§ Work instruction: Reproduce every record exactly.

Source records
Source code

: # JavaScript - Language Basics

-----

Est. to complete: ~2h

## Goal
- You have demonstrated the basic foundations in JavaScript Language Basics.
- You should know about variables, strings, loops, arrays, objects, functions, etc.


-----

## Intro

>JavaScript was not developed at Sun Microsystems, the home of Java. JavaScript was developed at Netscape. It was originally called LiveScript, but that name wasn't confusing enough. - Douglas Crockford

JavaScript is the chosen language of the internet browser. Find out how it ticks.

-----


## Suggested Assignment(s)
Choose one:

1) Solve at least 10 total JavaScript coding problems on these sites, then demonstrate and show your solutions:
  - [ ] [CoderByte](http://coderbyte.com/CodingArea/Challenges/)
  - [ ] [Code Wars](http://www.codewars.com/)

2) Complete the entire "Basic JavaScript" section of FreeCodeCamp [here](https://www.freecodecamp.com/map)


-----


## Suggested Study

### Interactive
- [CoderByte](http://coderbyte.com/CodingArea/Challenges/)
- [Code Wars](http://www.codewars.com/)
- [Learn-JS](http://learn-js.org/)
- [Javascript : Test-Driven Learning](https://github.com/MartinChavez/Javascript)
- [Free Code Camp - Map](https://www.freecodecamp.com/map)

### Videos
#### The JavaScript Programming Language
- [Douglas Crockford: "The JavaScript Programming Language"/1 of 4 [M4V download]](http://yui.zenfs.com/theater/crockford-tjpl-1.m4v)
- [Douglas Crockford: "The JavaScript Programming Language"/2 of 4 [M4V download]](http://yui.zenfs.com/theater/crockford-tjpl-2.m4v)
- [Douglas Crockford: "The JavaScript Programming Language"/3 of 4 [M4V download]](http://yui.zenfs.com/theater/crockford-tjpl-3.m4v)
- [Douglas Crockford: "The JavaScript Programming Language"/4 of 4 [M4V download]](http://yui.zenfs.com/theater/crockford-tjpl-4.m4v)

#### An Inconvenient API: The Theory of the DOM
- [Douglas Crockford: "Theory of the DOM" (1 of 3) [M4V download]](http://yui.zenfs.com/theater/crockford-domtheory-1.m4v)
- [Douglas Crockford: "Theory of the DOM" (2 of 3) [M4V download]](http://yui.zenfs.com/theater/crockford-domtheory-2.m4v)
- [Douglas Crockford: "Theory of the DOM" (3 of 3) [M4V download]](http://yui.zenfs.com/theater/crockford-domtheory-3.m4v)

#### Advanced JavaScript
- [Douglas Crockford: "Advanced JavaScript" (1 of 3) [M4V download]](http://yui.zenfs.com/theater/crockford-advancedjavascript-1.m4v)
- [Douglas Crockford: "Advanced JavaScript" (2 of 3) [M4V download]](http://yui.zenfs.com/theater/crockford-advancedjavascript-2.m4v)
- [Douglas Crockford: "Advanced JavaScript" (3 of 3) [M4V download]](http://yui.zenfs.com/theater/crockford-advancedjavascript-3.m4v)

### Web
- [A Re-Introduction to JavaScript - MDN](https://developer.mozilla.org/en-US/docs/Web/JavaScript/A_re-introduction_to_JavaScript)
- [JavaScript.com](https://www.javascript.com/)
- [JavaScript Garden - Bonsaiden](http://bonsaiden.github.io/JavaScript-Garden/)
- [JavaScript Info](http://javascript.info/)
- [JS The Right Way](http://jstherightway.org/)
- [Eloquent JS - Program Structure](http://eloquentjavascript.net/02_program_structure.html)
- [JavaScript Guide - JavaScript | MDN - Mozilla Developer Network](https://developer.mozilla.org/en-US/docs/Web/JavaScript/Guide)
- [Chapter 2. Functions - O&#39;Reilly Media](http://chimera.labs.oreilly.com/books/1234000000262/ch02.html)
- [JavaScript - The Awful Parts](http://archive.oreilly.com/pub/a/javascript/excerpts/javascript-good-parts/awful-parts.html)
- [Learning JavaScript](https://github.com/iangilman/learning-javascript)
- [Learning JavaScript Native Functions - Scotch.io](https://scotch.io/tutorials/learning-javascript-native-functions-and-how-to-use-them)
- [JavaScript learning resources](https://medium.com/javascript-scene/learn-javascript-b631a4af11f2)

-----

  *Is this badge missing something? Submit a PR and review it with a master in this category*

§ Reply to the task:
Source code

: # JavaScript - Language Basics

-----

Est. to complete: ~2h

## Goal
- You have demonstrated the basic foundations in JavaScript Language Basics.
- You should know about variables, strings, loops, arrays, objects, functions, etc.


-----

## Intro

>JavaScript was not developed at Sun Microsystems, the home of Java. JavaScript was developed at Netscape. It was originally called LiveScript, but that name wasn't confusing enough. - Douglas Crockford

JavaScript is the chosen language of the internet browser. Find out how it ticks.

-----


## Suggested Assignment(s)
Choose one:

1) Solve at least 10 total JavaScript coding problems on these sites, then demonstrate and show your solutions:
  - [ ] [CoderByte](http://coderbyte.com/CodingArea/Challenges/)
  - [ ] [Code Wars](http://www.codewars.com/)

2) Complete the entire "Basic JavaScript" section of FreeCodeCamp [here](https://www.freecodecamp.com/map)


-----


## Suggested Study

### Interactive
- [CoderByte](http://coderbyte.com/CodingArea/Challenges/)
- [Code Wars](http://www.codewars.com/)
- [Learn-JS](http://learn-js.org/)
- [Javascript : Test-Driven Learning](https://github.com/MartinChavez/Javascript)
- [Free Code Camp - Map](https://www.freecodecamp.com/map)

### Videos
#### The JavaScript Programming Language
- [Douglas Crockford: "The JavaScript Programming Language"/1 of 4 [M4V download]](http://yui.zenfs.com/theater/crockford-tjpl-1.m4v)
- [Douglas Crockford: "The JavaScript Programming Language"/2 of 4 [M4V download]](http://yui.zenfs.com/theater/crockford-tjpl-2.m4v)
- [Douglas Crockford: "The JavaScript Programming Language"/3 of 4 [M4V download]](http://yui.zenfs.com/theater/crockford-tjpl-3.m4v)
- [Douglas Crockford: "The JavaScript Programming Language"/4 of 4 [M4V download]](http://yui.zenfs.com/theater/crockford-tjpl-4.m4v)

#### An Inconvenient API: The Theory of the DOM
- [Douglas Crockford: "Theory of the DOM" (1 of 3) [M4V download]](http://yui.zenfs.com/theater/crockford-domtheory-1.m4v)
- [Douglas Crockford: "Theory of the DOM" (2 of 3) [M4V download]](http://yui.zenfs.com/theater/crockford-domtheory-2.m4v)
- [Douglas Crockford: "Theory of the DOM" (3 of 3) [M4V download]](http://yui.zenfs.com/theater/crockford-domtheory-3.m4v)

#### Advanced JavaScript
- [Douglas Crockford: "Advanced JavaScript" (1 of 3) [M4V download]](http://yui.zenfs.com/theater/crockford-advancedjavascript-1.m4v)
- [Douglas Crockford: "Advanced JavaScript" (2 of 3) [M4V download]](http://yui.zenfs.com/theater/crockford-advancedjavascript-2.m4v)
- [Douglas Crockford: "Advanced JavaScript" (3 of 3) [M4V download]](http://yui.zenfs.com/theater/crockford-advancedjavascript-3.m4v)

### Web
- [A Re-Introduction to JavaScript - MDN](https://developer.mozilla.org/en-US/docs/Web/JavaScript/A_re-introduction_to_JavaScript)
- [JavaScript.com](https://www.javascript.com/)
- [JavaScript Garden - Bonsaiden](http://bonsaiden.github.io/JavaScript-Garden/)
- [JavaScript Info](http://javascript.info/)
- [JS The Right Way](http://jstherightway.org/)
- [Eloquent JS - Program Structure](http://eloquentjavascript.net/02_program_structure.html)
- [JavaScript Guide - JavaScript | MDN - Mozilla Developer Network](https://developer.mozilla.org/en-US/docs/Web/JavaScript/Guide)
- [Chapter 2. Functions - O&#39;Reilly Media](http://chimera.labs.oreilly.com/books/1234000000262/ch02.html)
- [JavaScript - The Awful Parts](http://archive.oreilly.com/pub/a/javascript/excerpts/javascript-good-parts/awful-parts.html)
- [Learning JavaScript](https://github.com/iangilman/learning-javascript)
- [Learning JavaScript Native Functions - Scotch.io](https://scotch.io/tutorials/learning-javascript-native-functions-and-how-to-use-them)
- [JavaScript learning resources](https://medium.com/javascript-scene/learn-javascript-b631a4af11f2)

-----

  *Is this badge missing something? Submit a PR and review it with a master in this category*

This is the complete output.